Há nesta obra uma homenagem às mulheres da sua vida. Sem querer entrar, na vida pessoal, do autor, o que é que recebeu delas, que até hoje lhe corre no sangue?
Educado quase em exclusividade pela minha mãe e pelas minhas quatro irmãs, e sendo pai de duas meninas absolutamente extraordinárias, por quem tenho um amor e orgulho supremos, é-me impossível pensar na pessoa que sou sem uma influência marcadamente feminina, orgulhosamente feminina, diria. Não vejo que a espécie humana seja necessariamente feita de rosa e de azul, não considero que haja uma distinção tão vincada entre aquelas que são as características essenciais da mulher e do homem – apesar de continuarem a existir enormes preconceitos e discriminações sem sentido –, mas se me é pedido para isolar uma característica socialmente associada ao género feminino e que me tenha de alguma forma moldado, diria que é a capacidade para sentir e exprimir as emoções na sua plenitude.

 

Qual é a visão que tem:

De Portugal?
Um país que, apesar das suas incontáveis grandezas e endémicas misérias, tem sabido projetar-se para um futuro que pode ser bonito.

Do jornalismo?
Um pilar da Democracia que, infelizmente, atravessa uma crise de contornos muito difíceis no nosso país.

Da arte?
A arte, nas suas mais diversas formas, é o espelho da alma. O mundo precisa de gente com alma, precisa de Cultura, e Portugal tem o dever de fazer mais e melhor no apoio aos seus artistas.

Da política?
Proudhon disse que a política é «a ciência da liberdade». Eu diria que à política escasseiam bons cientistas um pouco por todo o mundo. Mas ainda os há.

Da vida?
Um milagre que, acredito, não é exclusivo deste nosso mundo.
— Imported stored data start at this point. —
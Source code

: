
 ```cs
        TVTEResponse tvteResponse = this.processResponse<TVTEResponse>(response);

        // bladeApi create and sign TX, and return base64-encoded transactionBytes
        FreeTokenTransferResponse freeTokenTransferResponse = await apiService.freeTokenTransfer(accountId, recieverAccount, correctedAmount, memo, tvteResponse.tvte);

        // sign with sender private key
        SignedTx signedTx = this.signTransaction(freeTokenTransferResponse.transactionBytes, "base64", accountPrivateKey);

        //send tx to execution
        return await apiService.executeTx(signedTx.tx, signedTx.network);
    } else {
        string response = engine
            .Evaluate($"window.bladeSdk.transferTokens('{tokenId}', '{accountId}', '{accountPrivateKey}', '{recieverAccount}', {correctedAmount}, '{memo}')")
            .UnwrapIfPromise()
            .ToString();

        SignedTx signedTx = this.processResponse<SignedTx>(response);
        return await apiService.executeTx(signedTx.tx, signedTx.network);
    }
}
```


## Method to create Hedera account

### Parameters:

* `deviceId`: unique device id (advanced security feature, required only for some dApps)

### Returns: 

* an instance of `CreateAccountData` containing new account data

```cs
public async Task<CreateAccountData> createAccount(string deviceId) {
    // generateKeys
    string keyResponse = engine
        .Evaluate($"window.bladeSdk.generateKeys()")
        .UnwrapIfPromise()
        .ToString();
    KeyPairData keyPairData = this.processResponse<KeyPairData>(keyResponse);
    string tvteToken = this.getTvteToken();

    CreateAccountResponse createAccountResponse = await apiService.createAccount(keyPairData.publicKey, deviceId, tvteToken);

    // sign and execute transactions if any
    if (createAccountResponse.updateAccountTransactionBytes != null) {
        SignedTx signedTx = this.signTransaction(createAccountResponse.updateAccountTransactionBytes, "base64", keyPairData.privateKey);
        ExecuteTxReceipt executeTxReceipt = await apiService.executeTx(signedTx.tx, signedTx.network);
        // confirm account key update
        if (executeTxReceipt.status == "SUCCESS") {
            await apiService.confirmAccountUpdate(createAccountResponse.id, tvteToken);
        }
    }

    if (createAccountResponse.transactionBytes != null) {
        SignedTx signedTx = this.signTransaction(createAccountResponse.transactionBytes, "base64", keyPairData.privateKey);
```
Conte-nos um episódio que viveu no jornalismo que merecia ser contado em livro?
O curto espaço de tempo que mediou entre Lance Armstrong me chamar de «cão» e me oferecer uma entrevista exclusiva. Se contar mais que isto, já não posso colocar em livro…

E, já, agora, tal como a escritora Alice Vieira, disse, Duarte um não chega! O que lhe apetece escrever a seguir?
Um bom romance. Mas não quero deixar que o processo criativo seja corrompido pela pressa. O momento chegará.

Assim, se apresenta o livro…

«Crónicas do Desassossego» é um exercício apaixonado e apaixonante sobre as grandezas e misérias da sociedade e do ser humano, um olhar atento, inquieto e acutilante, mas também com apurado sentido de humor. Não há qualquer desejo de sofisticação ou falsa demonstração de intelectualidade no que aqui se escreve – passear pela prosa de Duarte Baião é uma delícia de simplicidade e lucidez, de cheiros e sabores, uma experiência com os cinco sentidos bem despertos em que o leitor caminha guiado pela imaginação do autor, desaguando em finais nem sempre felizes. Porque a vida não se faz apenas de felicidade, aqui estão também angústias e desilusões várias, amores e desamores. E, acima de tudo, textos em que, na voz de um adulto, com a maturidade bem assente, parece que voltamos a ouvir o poema de Alexandre O’Neill e, «como um adolescente», alguém «tropeça de ternura». Uma obra trazida à estampa pela editora Cordel d´Prata editora.

Quem é Duarte Baião…

Nasceu em Moçambique a 8 de maio de 1974, mas vive em Lisboa desde os dois meses de idade. Licenciado em Ciências da Comunicação, dedicou 20 anos ao jornalismo, tendo trabalhado nos jornais A Bola, 24Horas e Diário de Notícias, e atingido o estatuto de Grande Repórter.